[WORK ITEM] Return exactly the lines below, starting with the one that has "The first category" and going on through the one that has "The transformation is".
=== TASK INPUTS ===
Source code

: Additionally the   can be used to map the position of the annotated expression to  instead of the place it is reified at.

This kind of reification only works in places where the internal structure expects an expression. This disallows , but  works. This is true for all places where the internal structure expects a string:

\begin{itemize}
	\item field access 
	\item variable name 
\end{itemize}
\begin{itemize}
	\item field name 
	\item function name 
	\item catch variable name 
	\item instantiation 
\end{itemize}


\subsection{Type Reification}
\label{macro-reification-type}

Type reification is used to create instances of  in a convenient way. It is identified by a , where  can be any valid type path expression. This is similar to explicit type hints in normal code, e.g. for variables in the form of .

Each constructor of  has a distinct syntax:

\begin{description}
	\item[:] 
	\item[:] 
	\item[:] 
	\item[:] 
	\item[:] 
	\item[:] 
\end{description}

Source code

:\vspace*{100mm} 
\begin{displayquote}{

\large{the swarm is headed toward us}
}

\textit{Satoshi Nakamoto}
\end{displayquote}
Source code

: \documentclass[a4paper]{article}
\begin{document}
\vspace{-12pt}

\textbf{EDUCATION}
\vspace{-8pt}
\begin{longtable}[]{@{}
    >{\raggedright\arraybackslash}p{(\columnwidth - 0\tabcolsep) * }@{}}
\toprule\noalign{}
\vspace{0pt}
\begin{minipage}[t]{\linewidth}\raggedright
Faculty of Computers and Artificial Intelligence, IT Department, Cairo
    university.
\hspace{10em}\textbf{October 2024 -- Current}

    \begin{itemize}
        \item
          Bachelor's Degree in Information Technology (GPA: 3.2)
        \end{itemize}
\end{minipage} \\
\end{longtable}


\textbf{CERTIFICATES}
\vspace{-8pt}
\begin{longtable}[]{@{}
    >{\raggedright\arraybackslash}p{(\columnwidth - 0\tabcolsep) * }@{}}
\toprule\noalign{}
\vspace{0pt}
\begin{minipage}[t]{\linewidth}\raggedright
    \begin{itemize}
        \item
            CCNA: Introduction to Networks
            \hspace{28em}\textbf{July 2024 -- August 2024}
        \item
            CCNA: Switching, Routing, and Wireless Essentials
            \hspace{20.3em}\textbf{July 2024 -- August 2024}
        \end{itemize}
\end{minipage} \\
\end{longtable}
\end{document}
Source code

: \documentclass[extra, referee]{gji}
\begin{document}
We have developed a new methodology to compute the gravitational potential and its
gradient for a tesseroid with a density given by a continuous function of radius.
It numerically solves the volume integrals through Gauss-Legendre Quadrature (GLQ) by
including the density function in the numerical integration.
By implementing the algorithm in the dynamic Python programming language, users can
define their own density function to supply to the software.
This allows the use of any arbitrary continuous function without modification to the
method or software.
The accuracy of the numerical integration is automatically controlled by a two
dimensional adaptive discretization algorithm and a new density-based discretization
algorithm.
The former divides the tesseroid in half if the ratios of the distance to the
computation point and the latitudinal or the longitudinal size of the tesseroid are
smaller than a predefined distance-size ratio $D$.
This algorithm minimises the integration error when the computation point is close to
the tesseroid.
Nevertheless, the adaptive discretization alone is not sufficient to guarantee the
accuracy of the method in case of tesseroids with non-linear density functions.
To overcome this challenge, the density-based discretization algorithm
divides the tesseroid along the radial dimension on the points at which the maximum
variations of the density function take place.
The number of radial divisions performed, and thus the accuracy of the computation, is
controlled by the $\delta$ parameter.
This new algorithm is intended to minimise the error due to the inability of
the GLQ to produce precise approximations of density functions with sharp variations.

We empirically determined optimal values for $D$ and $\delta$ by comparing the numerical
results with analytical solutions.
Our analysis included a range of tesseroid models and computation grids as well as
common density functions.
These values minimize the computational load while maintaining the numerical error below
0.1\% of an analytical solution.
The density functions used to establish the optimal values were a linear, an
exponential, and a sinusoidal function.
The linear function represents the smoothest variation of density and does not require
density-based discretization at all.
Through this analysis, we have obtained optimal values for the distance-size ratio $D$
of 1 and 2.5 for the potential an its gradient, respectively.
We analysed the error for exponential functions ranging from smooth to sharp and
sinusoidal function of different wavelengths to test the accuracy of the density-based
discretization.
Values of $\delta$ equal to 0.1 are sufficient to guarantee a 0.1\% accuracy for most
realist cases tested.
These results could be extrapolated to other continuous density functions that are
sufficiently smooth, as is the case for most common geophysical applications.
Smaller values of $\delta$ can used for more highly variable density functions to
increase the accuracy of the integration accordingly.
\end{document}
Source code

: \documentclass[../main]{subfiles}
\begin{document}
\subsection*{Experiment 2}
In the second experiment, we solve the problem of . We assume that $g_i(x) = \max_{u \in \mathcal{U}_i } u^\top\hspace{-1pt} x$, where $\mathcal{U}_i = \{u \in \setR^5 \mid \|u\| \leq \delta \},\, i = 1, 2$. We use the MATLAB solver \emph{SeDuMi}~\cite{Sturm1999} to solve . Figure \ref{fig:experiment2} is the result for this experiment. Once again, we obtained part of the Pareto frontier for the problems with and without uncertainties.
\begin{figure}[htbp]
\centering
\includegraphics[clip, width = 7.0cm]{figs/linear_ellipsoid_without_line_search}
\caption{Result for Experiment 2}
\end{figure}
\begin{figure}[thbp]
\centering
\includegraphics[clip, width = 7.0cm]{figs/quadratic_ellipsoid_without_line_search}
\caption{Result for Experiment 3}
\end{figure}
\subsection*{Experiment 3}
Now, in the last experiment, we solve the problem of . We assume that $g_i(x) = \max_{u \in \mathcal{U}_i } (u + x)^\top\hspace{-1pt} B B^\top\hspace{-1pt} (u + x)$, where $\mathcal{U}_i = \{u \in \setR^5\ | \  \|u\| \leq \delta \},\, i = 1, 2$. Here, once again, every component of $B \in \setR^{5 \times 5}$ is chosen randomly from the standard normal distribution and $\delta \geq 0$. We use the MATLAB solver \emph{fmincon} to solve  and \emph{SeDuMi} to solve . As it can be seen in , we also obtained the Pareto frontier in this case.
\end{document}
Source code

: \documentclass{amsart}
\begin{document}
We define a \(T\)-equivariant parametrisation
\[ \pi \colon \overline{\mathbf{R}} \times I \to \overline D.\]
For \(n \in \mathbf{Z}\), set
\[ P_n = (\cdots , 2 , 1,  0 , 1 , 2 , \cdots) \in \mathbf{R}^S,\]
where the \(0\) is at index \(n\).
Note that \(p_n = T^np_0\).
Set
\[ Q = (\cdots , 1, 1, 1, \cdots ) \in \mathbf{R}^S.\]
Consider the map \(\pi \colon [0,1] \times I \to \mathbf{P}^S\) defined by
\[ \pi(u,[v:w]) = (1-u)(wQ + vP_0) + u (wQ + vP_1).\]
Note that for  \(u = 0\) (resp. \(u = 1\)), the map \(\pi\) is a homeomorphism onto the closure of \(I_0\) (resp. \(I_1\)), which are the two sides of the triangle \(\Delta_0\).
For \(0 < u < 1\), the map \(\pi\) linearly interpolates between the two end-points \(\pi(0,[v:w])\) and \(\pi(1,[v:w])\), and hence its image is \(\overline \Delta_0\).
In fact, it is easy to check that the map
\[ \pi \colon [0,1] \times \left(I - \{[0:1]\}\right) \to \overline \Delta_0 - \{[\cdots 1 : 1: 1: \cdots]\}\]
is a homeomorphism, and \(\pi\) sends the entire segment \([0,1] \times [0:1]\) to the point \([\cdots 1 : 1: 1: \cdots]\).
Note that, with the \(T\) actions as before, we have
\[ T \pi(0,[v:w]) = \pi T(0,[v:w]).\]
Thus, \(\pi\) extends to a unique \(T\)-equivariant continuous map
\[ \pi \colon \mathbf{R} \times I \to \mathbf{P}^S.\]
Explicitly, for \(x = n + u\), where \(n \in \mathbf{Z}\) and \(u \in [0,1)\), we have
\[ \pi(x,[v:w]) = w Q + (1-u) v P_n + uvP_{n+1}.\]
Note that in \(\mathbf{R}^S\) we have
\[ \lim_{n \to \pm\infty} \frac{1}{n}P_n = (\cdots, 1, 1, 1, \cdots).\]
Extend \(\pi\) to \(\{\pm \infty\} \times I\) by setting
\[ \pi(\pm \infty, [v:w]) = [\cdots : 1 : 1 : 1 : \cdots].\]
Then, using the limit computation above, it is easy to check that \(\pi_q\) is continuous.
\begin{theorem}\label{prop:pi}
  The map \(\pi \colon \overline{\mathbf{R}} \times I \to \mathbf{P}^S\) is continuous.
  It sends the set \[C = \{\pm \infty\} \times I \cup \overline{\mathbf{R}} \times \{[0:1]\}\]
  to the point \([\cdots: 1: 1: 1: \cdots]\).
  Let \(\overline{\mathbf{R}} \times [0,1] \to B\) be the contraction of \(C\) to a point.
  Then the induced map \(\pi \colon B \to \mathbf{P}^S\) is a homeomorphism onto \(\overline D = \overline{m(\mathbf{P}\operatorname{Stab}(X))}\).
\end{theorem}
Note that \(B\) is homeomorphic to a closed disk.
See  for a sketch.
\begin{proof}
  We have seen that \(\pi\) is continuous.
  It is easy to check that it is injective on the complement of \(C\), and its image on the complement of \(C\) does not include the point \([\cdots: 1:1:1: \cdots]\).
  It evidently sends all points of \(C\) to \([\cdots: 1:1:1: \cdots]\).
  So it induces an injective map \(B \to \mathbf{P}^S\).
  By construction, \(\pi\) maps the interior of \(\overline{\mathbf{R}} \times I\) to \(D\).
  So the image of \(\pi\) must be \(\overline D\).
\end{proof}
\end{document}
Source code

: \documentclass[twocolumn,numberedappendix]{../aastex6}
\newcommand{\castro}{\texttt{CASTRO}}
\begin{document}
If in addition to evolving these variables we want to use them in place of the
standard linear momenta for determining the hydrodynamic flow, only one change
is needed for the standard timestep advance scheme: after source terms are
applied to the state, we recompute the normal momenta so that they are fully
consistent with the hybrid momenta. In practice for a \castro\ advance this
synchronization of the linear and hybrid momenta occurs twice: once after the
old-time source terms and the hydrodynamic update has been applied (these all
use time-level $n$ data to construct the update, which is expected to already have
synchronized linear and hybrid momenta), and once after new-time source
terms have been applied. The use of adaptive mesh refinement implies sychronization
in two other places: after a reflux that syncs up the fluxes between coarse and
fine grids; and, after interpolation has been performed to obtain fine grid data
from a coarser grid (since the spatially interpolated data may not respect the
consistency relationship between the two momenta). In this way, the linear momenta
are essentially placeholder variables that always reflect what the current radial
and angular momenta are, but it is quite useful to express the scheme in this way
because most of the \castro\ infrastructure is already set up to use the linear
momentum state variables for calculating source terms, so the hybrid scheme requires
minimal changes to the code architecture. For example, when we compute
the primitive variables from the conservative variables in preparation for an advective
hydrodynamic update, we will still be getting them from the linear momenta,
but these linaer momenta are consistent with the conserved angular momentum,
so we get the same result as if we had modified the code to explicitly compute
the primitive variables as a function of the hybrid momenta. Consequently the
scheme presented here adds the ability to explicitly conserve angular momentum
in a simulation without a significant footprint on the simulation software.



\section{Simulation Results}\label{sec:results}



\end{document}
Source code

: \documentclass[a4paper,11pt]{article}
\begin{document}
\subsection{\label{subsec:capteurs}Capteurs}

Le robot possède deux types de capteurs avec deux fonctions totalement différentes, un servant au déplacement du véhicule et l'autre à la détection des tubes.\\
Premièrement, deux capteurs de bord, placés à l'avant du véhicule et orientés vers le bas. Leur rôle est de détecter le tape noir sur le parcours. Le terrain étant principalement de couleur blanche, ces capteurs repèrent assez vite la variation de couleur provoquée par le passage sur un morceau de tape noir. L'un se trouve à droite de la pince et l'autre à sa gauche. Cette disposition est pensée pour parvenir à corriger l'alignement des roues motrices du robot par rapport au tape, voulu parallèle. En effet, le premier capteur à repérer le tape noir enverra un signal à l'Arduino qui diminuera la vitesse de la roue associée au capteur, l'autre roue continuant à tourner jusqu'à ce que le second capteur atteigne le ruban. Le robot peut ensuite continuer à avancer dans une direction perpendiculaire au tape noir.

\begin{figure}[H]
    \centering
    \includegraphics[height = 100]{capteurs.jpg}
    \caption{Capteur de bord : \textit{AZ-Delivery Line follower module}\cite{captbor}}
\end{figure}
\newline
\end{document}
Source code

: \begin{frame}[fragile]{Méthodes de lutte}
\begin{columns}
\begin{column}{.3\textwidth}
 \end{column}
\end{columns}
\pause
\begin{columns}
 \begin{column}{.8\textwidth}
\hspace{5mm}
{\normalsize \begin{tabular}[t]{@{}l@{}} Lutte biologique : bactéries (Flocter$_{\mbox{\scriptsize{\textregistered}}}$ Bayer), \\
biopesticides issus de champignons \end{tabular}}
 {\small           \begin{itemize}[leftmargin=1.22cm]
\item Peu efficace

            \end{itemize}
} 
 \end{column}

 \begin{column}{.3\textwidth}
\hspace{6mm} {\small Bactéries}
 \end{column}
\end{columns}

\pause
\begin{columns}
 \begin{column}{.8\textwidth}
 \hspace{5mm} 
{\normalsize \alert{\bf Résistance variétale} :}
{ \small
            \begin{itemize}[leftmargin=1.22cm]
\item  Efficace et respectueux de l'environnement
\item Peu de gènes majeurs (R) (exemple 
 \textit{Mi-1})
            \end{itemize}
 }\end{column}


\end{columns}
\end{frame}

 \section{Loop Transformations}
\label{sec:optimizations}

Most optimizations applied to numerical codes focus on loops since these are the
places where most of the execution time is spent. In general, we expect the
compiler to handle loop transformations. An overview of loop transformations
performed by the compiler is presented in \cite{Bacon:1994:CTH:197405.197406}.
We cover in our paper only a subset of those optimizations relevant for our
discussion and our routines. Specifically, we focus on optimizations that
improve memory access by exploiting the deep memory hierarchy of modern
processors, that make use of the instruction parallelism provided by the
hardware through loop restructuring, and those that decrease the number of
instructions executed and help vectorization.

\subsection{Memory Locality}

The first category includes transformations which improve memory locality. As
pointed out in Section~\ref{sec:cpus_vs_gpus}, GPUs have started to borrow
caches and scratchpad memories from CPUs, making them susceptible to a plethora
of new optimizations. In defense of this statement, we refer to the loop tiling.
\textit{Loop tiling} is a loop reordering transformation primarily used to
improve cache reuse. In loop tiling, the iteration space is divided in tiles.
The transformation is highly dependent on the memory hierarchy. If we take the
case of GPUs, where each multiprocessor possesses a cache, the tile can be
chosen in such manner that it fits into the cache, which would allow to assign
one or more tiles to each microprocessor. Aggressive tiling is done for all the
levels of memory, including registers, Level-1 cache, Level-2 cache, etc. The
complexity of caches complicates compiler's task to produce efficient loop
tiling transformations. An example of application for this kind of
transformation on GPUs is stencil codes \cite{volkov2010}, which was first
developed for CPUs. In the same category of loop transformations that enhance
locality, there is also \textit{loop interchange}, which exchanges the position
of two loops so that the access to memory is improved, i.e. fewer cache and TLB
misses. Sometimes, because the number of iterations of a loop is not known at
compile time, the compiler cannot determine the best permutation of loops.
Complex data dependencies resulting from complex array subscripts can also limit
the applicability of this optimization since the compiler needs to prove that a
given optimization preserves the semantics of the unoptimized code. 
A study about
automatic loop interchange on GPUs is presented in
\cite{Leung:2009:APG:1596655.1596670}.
===
[RESPONSE BOX]
The first category includes transformations which improve memory locality. As
pointed out in Section~\ref{sec:cpus_vs_gpus}, GPUs have started to borrow
caches and scratchpad memories from CPUs, making them susceptible to a plethora
of new optimizations. In defense of this statement, we refer to the loop tiling.
\textit{Loop tiling} is a loop reordering transformation primarily used to
improve cache reuse. In loop tiling, the iteration space is divided in tiles.
The transformation is highly dependent on the memory hierarchy. If we take the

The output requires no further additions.